Odds are the split centering cone is a bit stuck. 

Remove topcap, stem and washers then gently tap the top of the steerer and the cone should pop loose. If it's really badly stuck you can tap the steerer down, then back up and it'll take the cone up with it freeing it. Once the cone is clear, the fork will drop out.

BTW- if you don't have a soft face hammer or rubber mallet, protect the steerer with a block of wood.


----------



## Juanfco3 (Dec 13, 2007)

I had one for camping trips somewhere I just have to find it or take a trip down to ACE, what should I look for to make sure my fork is ok.


----------



## FBinNY (Jan 24, 2009)

Juanfco3 said:


> I had one for camping trips somewhere I just have to find it or take a trip down to ACE, what should I look for to make sure my fork is ok.


You carry a hammer for setting tent stakes when you go camping? What's the matter, don't they have rocks where you go?

Short of X-raying there's no sure way to know if it's good. Look for something which shows a problem.

One good indicator check for a bent steerer while it's still in the frame with the headset adjusted. Turn the fork, and if it's free toward the center, but binds to either or both sides, that's likely a bent steerer.

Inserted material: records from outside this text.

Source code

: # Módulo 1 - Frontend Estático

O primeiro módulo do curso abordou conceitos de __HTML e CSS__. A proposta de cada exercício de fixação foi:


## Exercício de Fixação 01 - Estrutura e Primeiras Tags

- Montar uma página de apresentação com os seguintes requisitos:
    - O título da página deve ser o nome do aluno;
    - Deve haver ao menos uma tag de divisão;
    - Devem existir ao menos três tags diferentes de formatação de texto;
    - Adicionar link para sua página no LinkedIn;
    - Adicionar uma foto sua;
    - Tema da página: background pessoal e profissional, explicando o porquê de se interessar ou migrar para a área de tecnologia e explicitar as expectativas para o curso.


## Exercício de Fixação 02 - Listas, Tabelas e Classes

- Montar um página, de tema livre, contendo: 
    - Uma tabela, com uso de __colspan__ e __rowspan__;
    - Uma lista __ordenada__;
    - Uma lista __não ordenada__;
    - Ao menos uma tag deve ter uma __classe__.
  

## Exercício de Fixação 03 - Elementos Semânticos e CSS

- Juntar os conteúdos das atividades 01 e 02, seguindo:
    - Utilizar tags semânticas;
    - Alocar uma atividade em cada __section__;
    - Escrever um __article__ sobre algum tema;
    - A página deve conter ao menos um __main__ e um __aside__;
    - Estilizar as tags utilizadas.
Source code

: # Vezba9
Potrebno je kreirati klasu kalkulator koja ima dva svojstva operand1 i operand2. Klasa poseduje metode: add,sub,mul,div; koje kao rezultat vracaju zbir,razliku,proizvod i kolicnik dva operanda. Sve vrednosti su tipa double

Also watch the crown race, and top cup while turning the fork, if they appear to wobble, or not be concentric with their mating parts, bent steerer.

Ride the bike no hands, and it shouldn't pull.

If you don't find an indication of bending, the last check is to pull it, and look for any kind of cracking, though if it isn't bent, I doubt you'll find any.

That's for metal forks. Carbon forks are trickier because they can suffer structural damage without bending, so give them a very careful eyeball exam. Beyond that it's a judgment call based on how hard you crashed. 

That's my objection to carbon forks, there's no sure way of knowing if they're OK.


----------



## martinrjensen (Sep 23, 2007)

*send a photo*

Pictures say a thousand words


----------



## Juanfco3 (Dec 13, 2007)

I'm out of tow for 3 weeks or so but I will when i get back


----------



## ultimobici (Jul 16, 2005)

If the cone washer is stuck knocking the steerer downwards may not work as the washer is wedged in when the top cap is tightened. Try knocking the steerer on the side with a mallet. It sounds daft but I have seen a light tap work instantly on a fork that refused to budge at all on numerous occasions.


----------



## Flea_Bitten (Oct 9, 2011)

*Thank You!*



ultimobici said:


> If the cone washer is stuck knocking the steerer downwards may not work as the washer is wedged in when the top cap is tightened. Try knocking the steerer on the side with a mallet. It sounds daft but I have seen a light tap work instantly on a fork that refused to budge at all on numerous occasions.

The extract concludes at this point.